Dataset entries

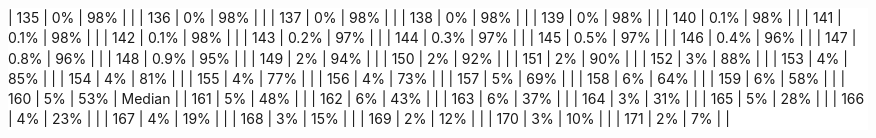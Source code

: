 | 135 | 0% | 98% |  |
| 136 | 0% | 98% |  |
| 137 | 0% | 98% |  |
| 138 | 0% | 98% |  |
| 139 | 0% | 98% |  |
| 140 | 0.1% | 98% |  |
| 141 | 0.1% | 98% |  |
| 142 | 0.1% | 98% |  |
| 143 | 0.2% | 97% |  |
| 144 | 0.3% | 97% |  |
| 145 | 0.5% | 97% |  |
| 146 | 0.4% | 96% |  |
| 147 | 0.8% | 96% |  |
| 148 | 0.9% | 95% |  |
| 149 | 2% | 94% |  |
| 150 | 2% | 92% |  |
| 151 | 2% | 90% |  |
| 152 | 3% | 88% |  |
| 153 | 4% | 85% |  |
| 154 | 4% | 81% |  |
| 155 | 4% | 77% |  |
| 156 | 4% | 73% |  |
| 157 | 5% | 69% |  |
| 158 | 6% | 64% |  |
| 159 | 6% | 58% |  |
| 160 | 5% | 53% | Median |
| 161 | 5% | 48% |  |
| 162 | 6% | 43% |  |
| 163 | 6% | 37% |  |
| 164 | 3% | 31% |  |
| 165 | 5% | 28% |  |
| 166 | 4% | 23% |  |
| 167 | 4% | 19% |  |
| 168 | 3% | 15% |  |
| 169 | 2% | 12% |  |
| 170 | 3% | 10% |  |
| 171 | 2% | 7% |  |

→ **WORK ITEM**
Within the data above, the span starting at the line containing "146 | 0.4% |" and ending at the line containing "158 | 6% | 64%" is to be retyped exactly, with no other lines.

→ **OUTPUT OF THE EXERCISE**
| 146 | 0.4% | 96% |  |
| 147 | 0.8% | 96% |  |
| 148 | 0.9% | 95% |  |
| 149 | 2% | 94% |  |
| 150 | 2% | 92% |  |
| 151 | 2% | 90% |  |
| 152 | 3% | 88% |  |
| 153 | 4% | 85% |  |
| 154 | 4% | 81% |  |
| 155 | 4% | 77% |  |
| 156 | 4% | 73% |  |
| 157 | 5% | 69% |  |
| 158 | 6% | 64% |  |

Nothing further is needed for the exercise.